Well, you don’t know her or her family. Maybe there’s a reason she’s that worried. Maybe her nephew was abused by a neighbour. Maybe her son’s best friend recently died in a car crash, as happened to a friend of mine recently. Maybe her son is a terrible driver. There are all sorts of reasons why someone could over-react to some adult man that they don’t know asking their minor son to drive them around while they get drunk.

It depends how the son phrased it to her, too; it might have been:

‘Mom, you’ve seen that guy Shakes, who lives down the road, and has that cute puppy? He’s asked if I can drive him and his friends to town Friday night. Is that OK? He’ll give me some money and I’ll make sure you know where I am.’

As opposed to:

‘Mom, I’m out Friday. [Where are you going?] Driving some dude and his buds out to bars.’

You weren’t bad for considering the son as a driver, not at all, but, like Salem said, try to see it from their point of view. Even if she was just over-reacting for no good reason (which is entirely possible), you know you should have asked her first or at least met her first. She doesn’t know that you have good insurance coverage and have a record of behaving reasonably well even when drunk. As far as she knows, you’re a neighbour who wants to get blasted and have a teenager carry him home.

Frankly, if he were driving for you and something happened (even if it were just swerving to avoid a dog and getting a minor injury), you’d end up being responsible for a 17-year-old - you’d need to know his parents. The age distinction is arbitrary (for pragmatic reasons), but it exists, and you have to work within it.

Even you say ‘they have a 17 year old boy.’ He’s his parents’ child rather than being an independent adult.

As I understood it, the plan was to go bar-hopping, not liquor store-hopping. Unless I am missing something, this means that all the liquor would stay in the bar.

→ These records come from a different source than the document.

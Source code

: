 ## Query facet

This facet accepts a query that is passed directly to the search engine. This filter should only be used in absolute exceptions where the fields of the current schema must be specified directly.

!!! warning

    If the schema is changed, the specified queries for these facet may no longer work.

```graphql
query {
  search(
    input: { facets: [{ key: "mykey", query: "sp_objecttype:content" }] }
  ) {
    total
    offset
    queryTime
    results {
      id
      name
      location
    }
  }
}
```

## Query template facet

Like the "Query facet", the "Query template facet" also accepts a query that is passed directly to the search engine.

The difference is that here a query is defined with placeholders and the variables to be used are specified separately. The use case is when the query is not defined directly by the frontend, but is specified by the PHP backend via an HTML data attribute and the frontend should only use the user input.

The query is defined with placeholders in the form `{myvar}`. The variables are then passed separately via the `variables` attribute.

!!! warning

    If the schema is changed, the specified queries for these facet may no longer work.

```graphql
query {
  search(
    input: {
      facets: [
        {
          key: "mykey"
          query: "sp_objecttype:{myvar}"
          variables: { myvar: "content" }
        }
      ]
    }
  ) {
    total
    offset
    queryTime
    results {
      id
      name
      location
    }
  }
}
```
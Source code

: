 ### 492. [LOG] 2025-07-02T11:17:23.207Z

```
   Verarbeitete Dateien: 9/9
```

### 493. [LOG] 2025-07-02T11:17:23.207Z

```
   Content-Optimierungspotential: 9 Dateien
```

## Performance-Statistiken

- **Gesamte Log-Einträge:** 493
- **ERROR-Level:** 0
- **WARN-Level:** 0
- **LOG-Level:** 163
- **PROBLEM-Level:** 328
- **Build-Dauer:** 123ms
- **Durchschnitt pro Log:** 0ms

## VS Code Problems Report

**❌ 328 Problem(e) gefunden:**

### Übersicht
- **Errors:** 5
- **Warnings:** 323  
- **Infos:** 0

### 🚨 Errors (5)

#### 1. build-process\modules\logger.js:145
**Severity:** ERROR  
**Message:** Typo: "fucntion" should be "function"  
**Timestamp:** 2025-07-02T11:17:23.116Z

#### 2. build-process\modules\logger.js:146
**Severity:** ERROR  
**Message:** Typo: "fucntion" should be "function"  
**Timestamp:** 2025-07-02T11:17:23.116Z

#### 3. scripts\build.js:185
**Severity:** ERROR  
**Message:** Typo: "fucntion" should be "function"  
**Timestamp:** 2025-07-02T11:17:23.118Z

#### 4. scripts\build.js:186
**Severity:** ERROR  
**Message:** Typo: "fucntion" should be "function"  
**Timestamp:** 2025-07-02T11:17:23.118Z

IME of barhopping, you end up buying booze to take home too.

Oh, I see. But wouldn’t they agree beforehand that if they stop at a liquor store that it all goes in the trunk? And wouldn’t the buddies be hyperaware of the possibility of getting the kid in trouble and that he’d be doing them a favor? I guess I’m not understanding the assumption that the proposed project must eventualy involve illegal activities.

Do (reasonable) people in a state like Texas, where the alcohol police are notorious, actually ride in cars with liquor in not-the-trunk?

Not the way the nanny-state sees it. When it comes to underage boys, there have been some pretty high-profile cases of teenage males having sex with adults as completely willing (and possibly even instigating) participants, but the adult still gets nailed for statutory rape and made to register as a sex offender, essentially branding them a child molester.